This report is the final project of the Coursera Reproducible Research course. The purpose of the project is to explore the NOAA Storm Database and analyze the impact of weather events on population and property.
The first analysis focus on showing what types of severe weather events are the most harmful on population health, exactly injuries and fatalities.

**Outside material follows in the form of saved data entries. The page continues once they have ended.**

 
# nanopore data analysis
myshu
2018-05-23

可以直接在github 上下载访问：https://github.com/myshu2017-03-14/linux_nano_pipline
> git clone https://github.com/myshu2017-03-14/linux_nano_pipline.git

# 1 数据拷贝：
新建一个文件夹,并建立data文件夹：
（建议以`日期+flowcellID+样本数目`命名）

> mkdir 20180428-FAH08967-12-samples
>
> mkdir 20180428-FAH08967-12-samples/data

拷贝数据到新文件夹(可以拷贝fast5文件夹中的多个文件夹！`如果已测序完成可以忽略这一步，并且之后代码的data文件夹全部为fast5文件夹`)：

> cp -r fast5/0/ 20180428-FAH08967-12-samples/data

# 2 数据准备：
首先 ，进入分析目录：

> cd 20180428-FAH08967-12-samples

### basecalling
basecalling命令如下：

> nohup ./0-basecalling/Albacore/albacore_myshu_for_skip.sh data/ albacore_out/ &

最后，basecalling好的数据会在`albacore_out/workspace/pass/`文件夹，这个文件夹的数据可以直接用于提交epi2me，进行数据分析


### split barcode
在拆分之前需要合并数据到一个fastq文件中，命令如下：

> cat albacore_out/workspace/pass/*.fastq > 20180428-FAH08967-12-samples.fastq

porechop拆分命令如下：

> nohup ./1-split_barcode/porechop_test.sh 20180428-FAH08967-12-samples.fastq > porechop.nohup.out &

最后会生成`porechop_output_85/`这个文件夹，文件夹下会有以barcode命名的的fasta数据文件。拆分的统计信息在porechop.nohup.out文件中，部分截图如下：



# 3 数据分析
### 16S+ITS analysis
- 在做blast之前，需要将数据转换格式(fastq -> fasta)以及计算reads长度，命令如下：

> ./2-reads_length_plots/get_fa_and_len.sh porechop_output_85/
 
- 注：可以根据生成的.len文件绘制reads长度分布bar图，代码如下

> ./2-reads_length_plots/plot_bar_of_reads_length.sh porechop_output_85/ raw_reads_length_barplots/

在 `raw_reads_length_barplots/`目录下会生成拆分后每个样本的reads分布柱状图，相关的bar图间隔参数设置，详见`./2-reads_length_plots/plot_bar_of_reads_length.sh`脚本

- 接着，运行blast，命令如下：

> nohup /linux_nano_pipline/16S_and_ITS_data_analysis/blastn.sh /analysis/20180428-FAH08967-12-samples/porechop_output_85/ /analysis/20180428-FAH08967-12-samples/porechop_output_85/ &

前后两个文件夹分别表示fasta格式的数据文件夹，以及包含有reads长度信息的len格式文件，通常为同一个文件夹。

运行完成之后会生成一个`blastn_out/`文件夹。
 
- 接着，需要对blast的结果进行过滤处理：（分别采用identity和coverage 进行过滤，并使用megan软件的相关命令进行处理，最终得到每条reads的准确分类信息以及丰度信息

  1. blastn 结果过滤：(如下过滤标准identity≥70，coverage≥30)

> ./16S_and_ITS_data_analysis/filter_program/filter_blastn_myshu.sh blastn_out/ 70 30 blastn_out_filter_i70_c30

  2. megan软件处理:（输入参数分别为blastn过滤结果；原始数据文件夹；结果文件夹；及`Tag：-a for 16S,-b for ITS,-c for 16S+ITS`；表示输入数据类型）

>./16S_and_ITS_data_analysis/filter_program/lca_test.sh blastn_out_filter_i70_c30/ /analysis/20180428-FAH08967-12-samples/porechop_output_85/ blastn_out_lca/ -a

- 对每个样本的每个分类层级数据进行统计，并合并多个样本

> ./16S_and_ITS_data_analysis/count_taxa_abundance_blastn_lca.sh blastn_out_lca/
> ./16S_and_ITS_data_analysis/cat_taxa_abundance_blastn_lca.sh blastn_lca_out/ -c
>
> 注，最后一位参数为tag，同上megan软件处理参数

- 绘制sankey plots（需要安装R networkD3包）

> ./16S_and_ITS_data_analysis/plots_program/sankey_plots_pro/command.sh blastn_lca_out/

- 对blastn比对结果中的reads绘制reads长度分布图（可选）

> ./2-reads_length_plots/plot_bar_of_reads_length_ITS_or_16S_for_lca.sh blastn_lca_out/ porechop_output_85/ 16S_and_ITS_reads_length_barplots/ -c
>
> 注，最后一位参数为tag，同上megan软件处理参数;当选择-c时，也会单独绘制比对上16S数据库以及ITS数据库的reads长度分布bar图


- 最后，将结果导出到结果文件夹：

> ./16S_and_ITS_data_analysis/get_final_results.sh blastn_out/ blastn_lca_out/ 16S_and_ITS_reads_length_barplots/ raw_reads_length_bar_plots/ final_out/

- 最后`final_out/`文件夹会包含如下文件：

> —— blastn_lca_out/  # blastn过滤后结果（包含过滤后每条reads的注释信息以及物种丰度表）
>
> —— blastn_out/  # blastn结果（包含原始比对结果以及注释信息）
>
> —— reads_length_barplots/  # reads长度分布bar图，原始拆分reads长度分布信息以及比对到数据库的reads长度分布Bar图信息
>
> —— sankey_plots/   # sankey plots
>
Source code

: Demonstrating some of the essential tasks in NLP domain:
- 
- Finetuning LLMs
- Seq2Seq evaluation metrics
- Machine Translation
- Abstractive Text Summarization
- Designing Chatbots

The second analysis shows the economic consequences that severe weather events has caused in property and crops.
The results show that the tornados caused the higher impact on population health. It also shows tha flood had the higher impact on property damage and drought had the higher impact on crop damaged.
The data can be downloaded from the course web site:
The variables corresponding to the analysis are:
The database contains data from 1950 until November 2011. In the earlier years of the database there are generally fewer events recorded, most likely due to a lack of good records. More recent years should be considered more complete. There is also some documentation of the database available:
Downloading the file
fileUrl<-"https://d396qusza40orc.cloudfront.net/repdata%2Fdata%2FStormData.csv.bz2"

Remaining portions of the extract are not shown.